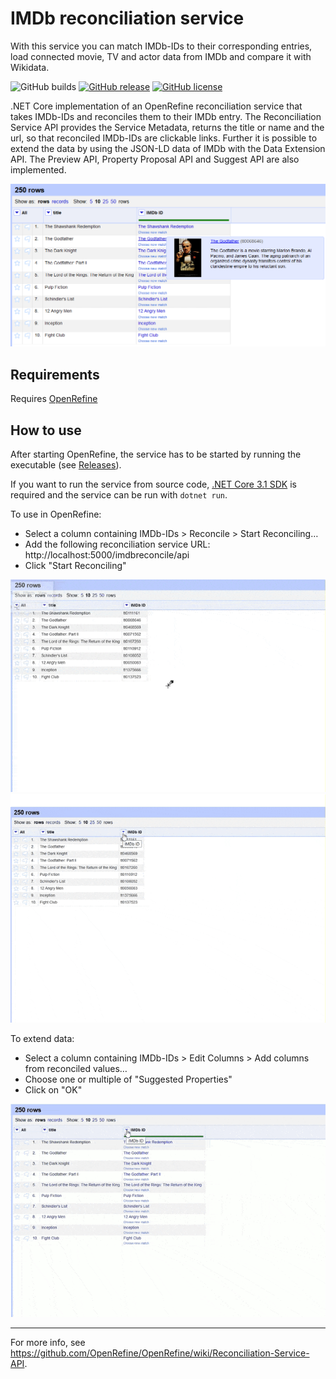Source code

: # IMDb reconciliation service
With this service you can match IMDb-IDs to their corresponding entries, load connected movie, TV and actor data from IMDb and compare it with Wikidata.

![GitHub builds](https://github.com/CennoxX/IMDb-reconciliation-service/workflows/.NET%20Core/badge.svg)
[![GitHub release](https://img.shields.io/github/release/CennoxX/imdb-reconciliation-service.svg)](https://github.com/CennoxX/IMDb-reconciliation-service/releases/latest)
[![GitHub license](https://img.shields.io/github/license/CennoxX/IMDb-reconciliation-service)](https://github.com/CennoxX/IMDb-reconciliation-service/blob/master/LICENSE)

.NET Core implementation of an OpenRefine reconciliation service that takes IMDb-IDs and reconciles them to their IMDb entry. The Reconciliation Service API provides the Service Metadata, returns the title or name and the url, so that reconciled IMDb-IDs are clickable links. Further it is possible to extend the data by using the JSON-LD data of IMDb with the Data Extension API. The Preview API, Property Proposal API and Suggest API are also implemented.

![reconciled IMDb-IDs](img/top_250.png)

Requirements
------------
Requires [OpenRefine](https://github.com/OpenRefine/OpenRefine)

How to use
----------
After starting OpenRefine, the service has to be started by running the executable (see [Releases](https://github.com/CennoxX/IMDb-reconciliation-service/releases)).

If you want to run the service from source code, [.NET Core 3.1 SDK](https://www.microsoft.com/net/download/all) is required and the service can be run with `dotnet run`.

To use in OpenRefine:
* Select a column containing IMDb-IDs > Reconcile > Start Reconciling…
* Add the following reconciliation service URL: http://localhost:5000/imdbreconcile/api
* Click "Start Reconciling"

![adding the service to OpenRefine](img/add_service.gif)
![reconciling IMDb-IDs](img/reconcile.gif)

To extend data:
* Select a column containing IMDb-IDs > Edit Columns > Add columns from reconciled values…
* Choose one or multiple of "Suggested Properties"
* Click on "OK"

![extend data](img/extend_data.gif)

-----------
For more info, see https://github.com/OpenRefine/OpenRefine/wiki/Reconciliation-Service-API.
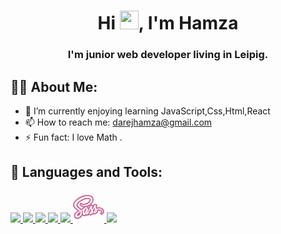 <h1 align="center">Hi <img src="https://raw.githubusercontent.com/MartinHeinz/MartinHeinz/master/wave.gif" width="30px">, I'm Hamza</h1>
<h3 align="center">I'm junior web developer living in Leipig.</h3>
  
  
  
  ## 🙋‍♂️ About Me:
- 🌱 I’m currently enjoying learning JavaScript,Css,Html,React
- 📫  How to reach me: darejhamza@gmail.com
- ⚡ Fun fact: I love Math .


<!--
**hamzadarej/hamzadarej** is a ✨ _special_ ✨ repository because its `README.md` (this file) appears on your GitHub profile.

Here are some ideas to get you started:

- 🔭 I’m currently working on ...
- 🌱 I’m currently learning ...
- 👯 I’m looking to collaborate on ...
- 🤔 I’m looking for help with ...
- 💬 Ask me about ...
- 📫 How to reach me: ...
- 😄 Pronouns: ...
- ⚡ Fun fact: ...
-->
## 🚀 Languages and Tools:
<p align="left"> 
    <a href="https://reactjs.org/" target="_blank"> <img src="https://img.icons8.com/color/48/000000/react-native.png"/> </a>
    <a href="https://developer.mozilla.org/en-US/docs/Web/JavaScript" target="_blank"> <img src="https://img.icons8.com/color/48/000000/javascript.png"/> </a> 
    <a href="https://www.w3.org/html/" target="_blank"> <img src="https://img.icons8.com/color/48/000000/html-5.png"/> </a> 
    <a href="https://www.w3schools.com/css/" target="_blank"> <img src="https://img.icons8.com/color/48/000000/css3.png"/> </a> 
    <a href="https://getbootstrap.com" target="_blank"> <img src="https://img.icons8.com/color/48/000000/bootstrap.png"/> </a> 
    <a href="https://sass.com" target="_blank"> <svg xmlns="http://www.w3.org/2000/svg" x="0px" y="0px"
width="50" height="50"
viewBox="0 0 226 226"
style=" fill:#000000;"><g fill="none" fill-rule="nonzero" stroke="none" stroke-width="1" stroke-linecap="butt" stroke-linejoin="miter" stroke-miterlimit="10" stroke-dasharray="" stroke-dashoffset="0" font-family="none" font-weight="none" font-size="none" text-anchor="none" style="mix-blend-mode: normal"><path d="M0,226v-226h226v226z" fill="none"></path><g fill="#cd6799"><path d="M103.28906,26.22836c-10.07056,0 -20.7004,1.88498 -30.74836,5.45578c-12.03224,4.27592 -34.78182,13.84991 -51.96234,29.91851c-17.44268,16.3172 -21.74579,32.01453 -19.96039,41.27149c3.34932,17.34776 20.02529,29.22378 32.69938,37.96094c-9.25696,5.66808 -19.31424,13.4749 -23.34156,22.3793c-3.80132,8.39816 -4.00408,17.04796 -0.59148,24.3568c2.54928,5.45564 6.90282,9.50344 11.6443,10.82328c3.28152,0.91304 6.67364,1.37719 10.08172,1.37719c13.46056,0 26.73997,-7.34606 34.66805,-19.16586c1.18876,-1.77184 2.21296,-3.61508 3.08984,-5.49992c0.48364,0.57404 0.9855,1.11856 1.50078,1.60672c4.32564,4.09964 9.48141,4.09625 11.17641,4.09625c5.22512,0 8.90277,-2.26473 11.55601,-5.07617c2.2148,1.47352 4.82058,2.26 7.6275,2.26c0.339,0 0.68958,-0.00346 1.02406,-0.04414c5.61836,-0.68704 11.67961,-6.17086 11.67961,-6.17086c0.23504,0.2034 0.47079,0.39282 0.72391,0.58266c2.38656,1.79896 5.38918,2.67492 9.17242,2.67492c0.62828,0 1.27796,-0.0166 1.93336,-0.06179c4.62396,-0.31188 8.11022,-1.41738 10.30242,-2.33946c2.20576,-0.80456 5.39864,-2.22709 8.58976,-4.57297c0.77292,-0.56952 1.51116,-1.16814 2.1982,-1.80094c1.40572,0.85428 2.9921,1.47055 4.71422,1.81859c0.84072,0.17176 1.71795,0.25601 2.62195,0.25602c2.37752,0 4.95067,-0.58118 7.85703,-1.77446c2.35944,-0.8136 5.76455,-2.27215 9.16359,-4.76719c7.87384,-5.79012 11.70489,-12.67175 11.37945,-20.43711c-0.00904,-0.23956 -0.02606,-0.47983 -0.04414,-0.72391c1.16164,-0.12656 2.36339,-0.18539 3.60188,-0.18539c1.53228,0 3.14839,0.10149 4.79367,0.29133c10.7802,1.26108 13.09748,6.34763 13.0568,8.03359c-0.0678,0.44296 -0.83507,1.15493 -1.55375,1.59789c-4.56068,2.82048 -6.45908,6.4826 -5.65,10.88508c0.86332,4.76408 4.86507,8.10422 9.72859,8.10422c0.9266,0 1.7366,-0.11653 2.41008,-0.22953c5.78108,-0.97632 16.79689,-8.15069 17.30312,-21.04625c0.29832,-7.48512 -2.76793,-15.14398 -8.40437,-21.01094c-7.08284,-7.3676 -17.46846,-11.42359 -29.24758,-11.42359h-0.27367c-4.86352,0.02712 -9.58692,0.69361 -14.125,1.98633l-0.14125,-1.02406c-0.27572,-1.93908 -0.38039,-2.6663 -0.15891,-4.35226c0.19888,-1.5142 1.12393,-4.25071 1.57141,-5.57055c0.62828,-1.84416 1.08515,-3.17608 0.92695,-5.1468c-0.30736,-3.84652 -3.50385,-10.38018 -13.52469,-10.4525h-0.03531h-0.24719c-8.9044,0 -14.40609,2.58622 -16.34969,7.6893c-0.24408,0.63732 -0.53152,1.47811 -0.82984,2.44539c-2.0792,-2.18768 -5.41962,-3.91001 -10.54078,-3.94617h-0.03531h-0.25602c-1.0622,0 -2.07412,0.04245 -3.03688,0.11477c12.84584,-11.90116 21.03368,-28.99177 16.86172,-45.36773c-4.05444,-15.9104 -21.14541,-25.79578 -44.59969,-25.79578zM103.28023,35.22422c18.0348,0 32.77163,6.74356 35.90399,19.03344c4.58328,17.97152 -11.02597,39.46596 -31.00437,47.19516c-10.38244,4.01828 -19.72133,5.32336 -26.90812,5.32336c-5.15732,0 -9.21021,-0.67793 -11.74141,-1.50961c-6.88848,-2.26 -10.93261,-6.79497 -11.91797,-9.35781c-0.3842,-1.00344 -1.05316,-2.69215 0,-3.27523c0.1808,-0.09944 0.33617,-0.16774 0.49437,-0.16774c0.41584,0 0.90223,0.42686 2.14523,1.80094c1.44188,1.59104 6.70189,5.52641 16.43797,5.52641c1.36956,0 2.83722,-0.07091 4.38758,-0.24719c32.9734,-3.69736 52.83329,-29.32174 46.55953,-43.10774c-2.3052,-5.0624 -10.39324,-8.66039 -22.14976,-8.66039c-10.65364,0 -24.32078,2.96201 -39.41758,10.48781c-38.76352,19.31396 -40.86207,35.23255 -41.19203,41.28031c-0.90852,16.6336 20.52723,25.39096 32.12555,37.76672c0.15368,0.16272 0.30108,0.32283 0.45024,0.48555c2.17412,-1.1978 4.46294,-2.4562 6.70937,-3.69016c5.84888,-3.21372 11.35438,-6.2263 13.93078,-7.6275c4.08156,-5.93024 12.37371,-12.47414 18.35367,-12.47414c9.56432,0 6.26797,13.73656 6.26797,13.73656c0,0 0.1969,-0.63993 0.45906,-0.64445c0.20792,-0.00452 0.87956,-1.06821 2.52484,-1.06821c0.49268,0 1.06545,0.0957 1.74797,0.3443c3.03744,1.11192 2.34786,3.24366 2.36594,3.46062c0.03616,0.42036 -3.58415,12.63495 -5.09383,20.46359c-0.71868,3.73352 -0.30072,6.45336 -0.08828,6.45336c0.29832,0 0.90047,-0.95598 1.46547,-1.9775l-0.00883,-0.02649c0,0 0.42036,-0.76642 1.13,-2.15406c0.0904,-0.18532 0.14125,-0.30016 0.14125,-0.30016l0.00883,0.00883c0.83168,-1.63624 2.00321,-4.03085 3.35469,-7.00953c2.65324,-5.84888 12.78065,-28.41653 13.63945,-30.91609c0.8588,-2.49956 1.30995,-5.08564 1.73031,-6.18852c0.41584,-1.0848 3.87237,-1.90687 7.96297,-1.90687h0.2207c4.18552,0.03164 4.60313,1.80991 4.63477,2.18055c0.03164,0.37064 -1.99318,5.32082 -2.45422,8.8193c-0.46104,3.49848 -0.01773,5.2545 0.36195,8.1925c0.25312,1.92552 1.45438,4.36257 2.86914,7.1243c4.32564,-7.07832 11.94925,-20.61749 12.68602,-24.40977c0.50172,-2.58996 1.30995,-5.07681 1.73031,-6.17969c0.41584,-1.0848 3.87689,-1.9157 7.96297,-1.9157h0.21187c4.18552,0.03164 4.61195,1.81874 4.64359,2.18937c0.03164,0.37064 -1.99318,5.32082 -2.45422,8.8193c-0.46104,3.49848 -0.01773,5.24567 0.36195,8.18367c0.32544,2.51312 2.27667,5.90425 4.20219,9.74625c5.2658,-2.59448 11.54931,-4.34259 18.80391,-4.37875h0.22953c18.61788,0 29.1165,12.08818 28.68258,23.09437c-0.32544,8.68744 -8.31666,12.27399 -9.79922,12.52711c-0.3616,0.06328 -0.67383,0.10594 -0.92695,0.10594c-0.50172,0 -0.78768,-0.18108 -0.89164,-0.74156c-0.10848,-0.58308 0.27932,-0.85124 1.54492,-1.6332c1.2656,-0.78196 5.04715,-3.37651 5.72062,-8.09539c0.678,-4.71888 -2.86547,-15.98682 -20.91383,-18.09766c-2.05208,-0.23956 -3.99123,-0.34429 -5.83539,-0.34429c-5.70876,0 -10.42835,1.0658 -14.28391,2.67492c0.9492,2.45436 1.64832,5.00696 1.7568,7.58336c0.23504,5.65904 -3.67448,9.83954 -7.73344,12.82726c-2.36396,1.7402 -4.90321,2.90127 -7.00953,3.60188c-1.41024,0.59664 -3.20517,1.20063 -4.68773,1.20063c-0.29832,0 -0.58082,-0.02521 -0.8475,-0.07945c-3.52108,-0.70964 -5.39716,-3.83317 -3.00156,-10.72617c1.29724,-3.729 5.02786,-9.41092 11.04398,-14.30156c-1.37408,-2.825 -2.90389,-5.7029 -3.68133,-8.34258c-1.53228,-5.21156 -2.00398,-8.36024 -2.00398,-8.36024c0,0 -4.97031,10.28166 -11.37063,19.64258c-0.37064,0.5424 -0.73739,1.06905 -1.10351,1.59789c1.25656,2.9154 2.25251,6.00948 2.38359,9.12828c0.23504,5.65452 -2.21784,9.92783 -6.2768,12.91555c-2.20124,1.61816 -4.54338,2.73764 -6.5593,3.4518c-1.29272,0.56048 -3.90754,1.47719 -7.6275,1.73031c-0.44748,0.03164 -0.8903,0.05297 -1.32422,0.05297c-1.53228,0 -2.91081,-0.2188 -3.76961,-0.86516c-1.50516,-1.13 -1.68674,-2.54172 -0.9093,-4.4582c0.65992,-1.6272 5.58827,-7.26032 9.72859,-12.19164c1.13904,-1.36052 2.23281,-2.74625 3.20461,-4.03445c-0.01356,-0.03164 -0.01766,-0.05297 -0.01766,-0.05297c0,0 0.74827,-0.96679 1.96867,-2.65727c-1.50968,-3.24988 -3.43061,-6.64638 -4.33461,-9.71094c-1.53228,-5.21156 -1.99516,-8.36906 -1.99516,-8.36906c0,0 -5.03274,12.89944 -10.27594,23.19148c-4.05896,7.96876 -6.76906,12.79965 -7.98946,14.91953c-0.00904,0.05424 -0.01766,0.07945 -0.01766,0.07945c0,0 -0.17797,0.31089 -0.49437,0.79453c-0.15368,0.26216 -0.22953,0.39727 -0.22953,0.39727c0,0 -0.00431,-0.01723 -0.00883,-0.03531c-1.36052,2.00688 -4.41802,5.94133 -7.45094,5.94133c-8.33488,0 -5.27039,-16.91469 -5.27039,-16.91469c0,0 -2.43395,6.26549 -5.18211,11.64429c-2.2374,4.3844 -4.27429,8.09539 -8.73101,8.09539c-1.2882,0 -3.31507,-0.04195 -5.00555,-1.64203c-3.82844,-3.63408 -6.75373,-12.86293 -6.17969,-20.00453c0.48816,-6.0794 1.42225,-10.28632 2.70141,-13.79836c-2.29164,1.24752 -4.92927,2.72182 -7.61867,4.2993c-1.3786,0.80908 -2.76652,1.632 -4.13156,2.43656c0.0452,0.08136 0.09174,0.16583 0.13242,0.24719c3.42616,6.61728 4.32854,21.10325 -3.13398,32.23148c-6.05228,9.02644 -16.3196,15.19321 -27.20828,15.19321c-2.54024,0 -5.11332,-0.33639 -7.67164,-1.05055c-4.36632,-1.21588 -10.9699,-10.24585 -5.27922,-22.82953c5.0172,-11.09208 25.07604,-21.59416 30.35992,-24.20672c0.44296,-0.24408 0.93684,-0.50977 1.45664,-0.79453c-10.53612,-9.21628 -36.85926,-21.6448 -40.54758,-40.7418c-1.0396,-5.37428 1.47924,-18.24131 17.27664,-33.01719c13.28428,-12.42548 31.76967,-21.93697 48.83719,-28.00281c9.39708,-3.34028 18.95991,-4.93492 27.74679,-4.93492zM105.50492,56.73836c9.6276,0 13.55371,2.79555 14.01023,3.48711c0.6328,1.4012 0.48979,4.52939 -1.95101,8.83695c-5.22964,9.2208 -18.84847,19.46121 -37.47539,21.54945c-1.16164,0.13108 -2.29637,0.19422 -3.38117,0.19422c-6.96532,0 -9.86038,-2.65663 -9.8875,-2.68375c-1.61816,-1.78992 -4.21186,-4.6479 -8.6957,-4.65242c-1.6724,0 -3.3008,0.43893 -4.84664,1.29773c-1.31532,0.72772 -7.69071,4.83668 -4.05211,14.30156c1.97524,5.13472 8.14504,11.65171 17.515,14.72531c2.50408,0.82264 5.57097,1.39647 8.94289,1.70383c-1.36504,1.356 -2.57583,2.72386 -3.60187,4.02562c-2.9154,1.59104 -7.45835,4.07895 -12.22695,6.70055l-0.90047,0.48555c-2.9154,-2.56736 -6.02453,-4.95067 -9.06649,-7.29203c-9.90784,-7.62072 -16.37539,-13.08999 -16.03187,-19.39539c0.72772,-13.32496 20.10326,-25.70453 36.23062,-33.74109c12.34864,-6.15172 24.92752,-9.5432 35.41844,-9.5432zM117.00797,107.29703c-0.07684,0.2938 -0.14386,0.59742 -0.2207,0.9093c-0.25764,1.0396 -0.54791,2.20957 -0.90047,3.23109c-0.29832,0.8136 -1.55029,3.70795 -3.20461,7.46859c-0.25312,-0.14464 -0.51019,-0.27953 -0.77688,-0.40609c-0.452,-2.63064 -1.40155,-5.33459 -3.18695,-7.68047c0.89496,-0.3164 1.79268,-0.65385 2.71024,-1.00641c1.88032,-0.72772 3.74425,-1.56682 5.57937,-2.51602zM96.24422,122.11945c-1.55488,0 -4.07648,1.35537 -6.42687,3.98149c-2.02496,2.26904 -5.47535,8.11319 -7.08899,13.00383c-3.2092,9.718 -1.82784,19.59328 0.45024,20.18992c0.0678,0.01808 0.14408,0.02648 0.21187,0.02648c2.6668,0 6.85613,-12.45535 8.88109,-17.40023c1.30628,-3.18208 6.38231,-17.29868 5.27039,-19.18352c-0.24408,-0.41132 -0.69657,-0.61797 -1.29773,-0.61797zM163.76172,138.12484c-3.37192,2.97868 -5.31227,6.10094 -6.16203,7.95414c-2.16508,4.71888 -2.27095,6.23047 -1.61555,6.70055c3.15044,-1.13 8.35034,-3.85895 8.39555,-11.15875c0.00904,-1.09384 -0.22473,-2.27102 -0.61797,-3.49594zM54.91094,146.16727c-0.32544,0.18984 -0.62864,0.37537 -0.92696,0.55617v0.00883c0,0 -0.13962,0.08037 -0.39726,0.22953c-1.55488,0.93112 -2.83997,1.70037 -3.70781,2.22469c-3.82844,2.39108 -9.60175,6.27948 -14.07203,10.49664c-7.33596,6.92012 -8.87467,16.52667 -5.00555,18.76859c0.82716,0.47912 1.91726,0.71508 3.1693,0.71508c4.1584,0 10.14613,-2.61482 14.74297,-7.6275c6.27376,-6.8478 8.86414,-15.52295 6.19734,-25.37203zM136.35922,147.29727c-1.30176,1.70856 -2.50069,3.22749 -3.53125,4.51117c-1.77184,2.20576 -6.2768,7.04484 -6.2768,7.04484c0,0 -0.63767,0.60533 -0.36195,0.76805c0.0904,0.05424 0.20439,0.07945 0.33547,0.07945c0.4294,0 1.06114,-0.25658 1.73914,-0.60914c2.49956,-1.57296 8.09949,-5.48749 8.11305,-11.29117c0,-0.16724 -0.0041,-0.33144 -0.01766,-0.5032z"></path></g></g></svg> </a> 
    <a style="padding-right:8px;" href="https://nodejs.org" target="_blank"> <img src="https://img.icons8.com/color/48/000000/nodejs.png"/> </a> 
    
</p>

▸ Work instruction: Above are the entries; copy out every line among them that contains the word "their".

▸ Written answer:
With this service you can match IMDb-IDs to their corresponding entries, load connected movie, TV and actor data from IMDb and compare it with Wikidata.
.NET Core implementation of an OpenRefine reconciliation service that takes IMDb-IDs and reconciles them to their IMDb entry. The Reconciliation Service API provides the Service Metadata, returns the title or name and the url, so that reconciled IMDb-IDs are clickable links. Further it is possible to extend the data by using the JSON-LD data of IMDb with the Data Extension API. The Preview API, Property Proposal API and Suggest API are also implemented.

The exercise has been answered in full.